St Andrew's Church is a congregation of the Church of Scotland in Rome, Italy, belonging to the Church's International Presbytery. Services take place every Sunday at 11:00 a.m. in Via XX Settembre, 7 00187 Rome. Rev Tara Curlewis is minister at St Andrew's and Liaison Officer for the Reformed Ecumenical Office in Rome.

== History ==
The congregation began in the early 1860s with a small group of Scots and American Presbyterians who met in the neighbourhood of the Spanish Steps. A first building was opened in 1871 near the Porta Flaminia. The present building, about halfway between the Piazza della Repubblica and the Palazzo del Quirinale, was opened in early 1885.

The Italian military intelligence previously occupied the second and third floors.

== Description ==
Planning permission was granted only on condition that the building should not look like a church from the outside. Thus the architecture is similar to that of the various Italian government ministries on the same street. The building is set back a little from the street, with an enclosed forecourt, and is constructed on four levels. The church itself takes up the whole of the ground floor; above this are offices, a manse, and a broad roof terrace with views over Vatican City.

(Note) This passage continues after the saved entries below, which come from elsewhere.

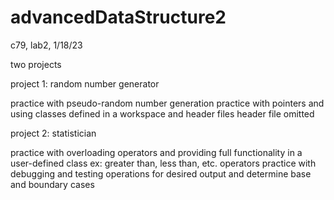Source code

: # advancedDataStructure2
c79, lab2, 1/18/23

two projects

project 1: random number generator

practice with pseudo-random number generation
practice with pointers and using classes defined in a workspace and header files
header file omitted

project 2: statistician

practice with overloading operators and providing full functionality in a user-defined class
ex: greater than, less than, etc. operators
practice with debugging and testing operations for desired output and determine base and boundary cases
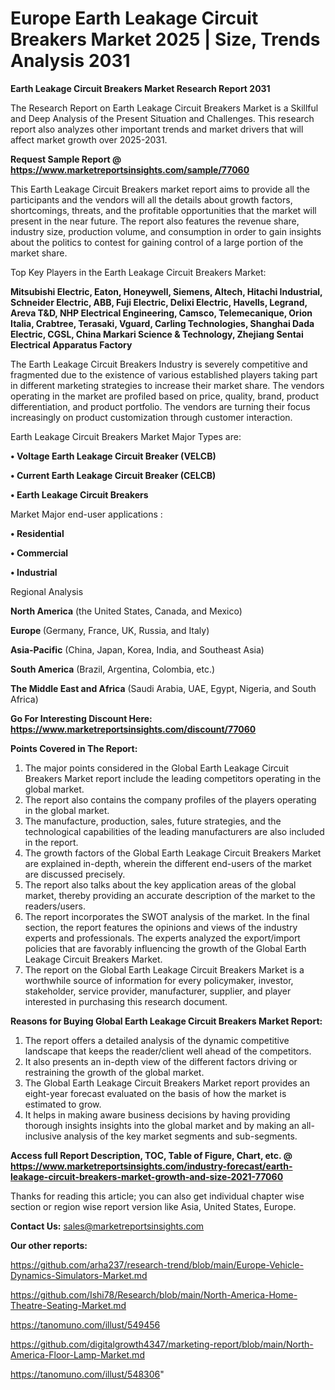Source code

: # Europe Earth Leakage Circuit Breakers Market 2025 | Size, Trends Analysis 2031

<strong>Earth Leakage Circuit Breakers Market Research Report 2031</strong>

The Research Report on Earth Leakage Circuit Breakers Market is a Skillful and Deep Analysis of the Present Situation and Challenges. This research report also analyzes other important trends and market drivers that will affect market growth over 2025-2031.

<strong>Request Sample Report @ <a href=https://www.marketreportsinsights.com/sample/77060>https://www.marketreportsinsights.com/sample/77060</a></strong>

This Earth Leakage Circuit Breakers market report aims to provide all the participants and the vendors will all the details about growth factors, shortcomings, threats, and the profitable opportunities that the market will present in the near future. The report also features the revenue share, industry size, production volume, and consumption in order to gain insights about the politics to contest for gaining control of a large portion of the market share.

Top Key Players in the Earth Leakage Circuit Breakers Market:

<strong>Mitsubishi Electric, Eaton, Honeywell, Siemens, Altech, Hitachi Industrial, Schneider Electric, ABB, Fuji Electric, Delixi Electric, Havells, Legrand, Areva T&D, NHP Electrical Engineering, Camsco, Telemecanique, Orion Italia, Crabtree, Terasaki, Vguard, Carling Technologies, Shanghai Dada Electric, CGSL, China Markari Science & Technology, Zhejiang Sentai Electrical Apparatus Factory</strong>

The Earth Leakage Circuit Breakers Industry is severely competitive and fragmented due to the existence of various established players taking part in different marketing strategies to increase their market share. The vendors operating in the market are profiled based on price, quality, brand, product differentiation, and product portfolio. The vendors are turning their focus increasingly on product customization through customer interaction.

Earth Leakage Circuit Breakers Market Major Types are:

<strong>• Voltage Earth Leakage Circuit Breaker (VELCB)

• Current Earth Leakage Circuit Breaker (CELCB)

• Earth Leakage Circuit Breakers</strong>

Market Major end-user applications :

<strong>• Residential

• Commercial

• Industrial</strong>

Regional Analysis

</u><strong><b>North America</b></strong> (the United States, Canada, and Mexico)

<strong><b>Europe </b></strong>(Germany, France, UK, Russia, and Italy)

<strong><b>Asia-Pacific</b></strong> (China, Japan, Korea, India, and Southeast Asia)

<strong><b>South America</b></strong> (Brazil, Argentina, Colombia, etc.)

<strong><b>The Middle East and Africa</b></strong> (Saudi Arabia, UAE, Egypt, Nigeria, and South Africa)

<strong>Go For Interesting Discount Here: <a href=https://www.marketreportsinsights.com/discount/77060>https://www.marketreportsinsights.com/discount/77060</a></strong>

<strong>Points Covered in The Report:</strong>
<ol>
  <li>The major points considered in the Global Earth Leakage Circuit Breakers Market report include the leading competitors operating in the global market.</li>
  <li>The report also contains the company profiles of the players operating in the global market.</li>
  <li>The manufacture, production, sales, future strategies, and the technological capabilities of the leading manufacturers are also included in the report.</li>
  <li>The growth factors of the Global Earth Leakage Circuit Breakers Market are explained in-depth, wherein the different end-users of the market are discussed precisely.</li>
  <li>The report also talks about the key application areas of the global market, thereby providing an accurate description of the market to the readers/users.</li>
  <li>The report incorporates the SWOT analysis of the market. In the final section, the report features the opinions and views of the industry experts and professionals. The experts analyzed the export/import policies that are favorably influencing the growth of the Global Earth Leakage Circuit Breakers Market.</li>
  <li>The report on the Global Earth Leakage Circuit Breakers Market is a worthwhile source of information for every policymaker, investor, stakeholder, service provider, manufacturer, supplier, and player interested in purchasing this research document.</li>
</ol>
<strong>Reasons for Buying Global Earth Leakage Circuit Breakers Market Report:</strong>

<ol>
  <li>The report offers a detailed analysis of the dynamic competitive landscape that keeps the reader/client well ahead of the competitors.</li>
  <li>It also presents an in-depth view of the different factors driving or restraining the growth of the global market.</li>
  <li>The Global Earth Leakage Circuit Breakers Market report provides an eight-year forecast evaluated on the basis of how the market is estimated to grow.</li>
  <li>It helps in making aware business decisions by having providing thorough insights insights into the global market and by making an all-inclusive analysis of the key market segments and sub-segments.</li>
</ol>
<strong>Access full Report Description, TOC, Table of Figure, Chart, etc. @ <a href=https://www.marketreportsinsights.com/industry-forecast/earth-leakage-circuit-breakers-market-growth-and-size-2021-77060>https://www.marketreportsinsights.com/industry-forecast/earth-leakage-circuit-breakers-market-growth-and-size-2021-77060</a></strong>


Thanks for reading this article; you can also get individual chapter wise section or region wise report version like Asia, United States, Europe.

<strong>Contact Us:</strong>
sales@marketreportsinsights.com

<strong>Our other reports:</strong>

<a href=https://github.com/arha237/research-trend/blob/main/Europe-Vehicle-Dynamics-Simulators-Market.md>https://github.com/arha237/research-trend/blob/main/Europe-Vehicle-Dynamics-Simulators-Market.md</a>

<a href=https://github.com/Ishi78/Research/blob/main/North-America-Home-Theatre-Seating-Market.md>https://github.com/Ishi78/Research/blob/main/North-America-Home-Theatre-Seating-Market.md</a>

<a href=https://tanomuno.com/illust/549456>https://tanomuno.com/illust/549456</a>

<a href=https://github.com/digitalgrowth4347/marketing-report/blob/main/North-America-Floor-Lamp-Market.md>https://github.com/digitalgrowth4347/marketing-report/blob/main/North-America-Floor-Lamp-Market.md</a>

<a href=https://tanomuno.com/illust/548306>https://tanomuno.com/illust/548306</a>"
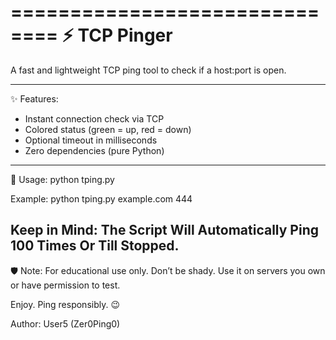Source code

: ==============================
       ⚡ TCP Pinger
==============================

A fast and lightweight TCP ping tool to check if a host:port is open.

------------------------------
✨ Features:
- Instant connection check via TCP
- Colored status (green = up, red = down)
- Optional timeout in milliseconds
- Zero dependencies (pure Python)

------------------------------
🚀 Usage:
python tping.py <host> <port>

Example:
python tping.py example.com 444

Keep in Mind: 
The Script Will Automatically Ping 100 Times Or Till Stopped.
------------------------------
🛡️ Note:
For educational use only. Don’t be shady.
Use it on servers you own or have permission to test.

Enjoy. Ping responsibly. 😉


Author: User5 (Zer0Ping0)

The interior architecture of the church reflects Presbyterian tradition, with a central pulpit and minimal decoration. Movable pews enable the space to be used flexibly, often for concerts as well as for worship. A memorial to Scottish servicemen lost in the Italian campaign has a prominent position.

The St Andrew's congregation comes from all over the world. Worship is held in English but many languages are spoken by members. Music and fellowship play an important role in the life of the congregation, which is known for its warm welcome to those living in Rome and to those simply passing through.

==See also==
- Sant'Andrea degli Scozzesi
- List of Church of Scotland parishes
- All Saints' Church, Rome (Anglican)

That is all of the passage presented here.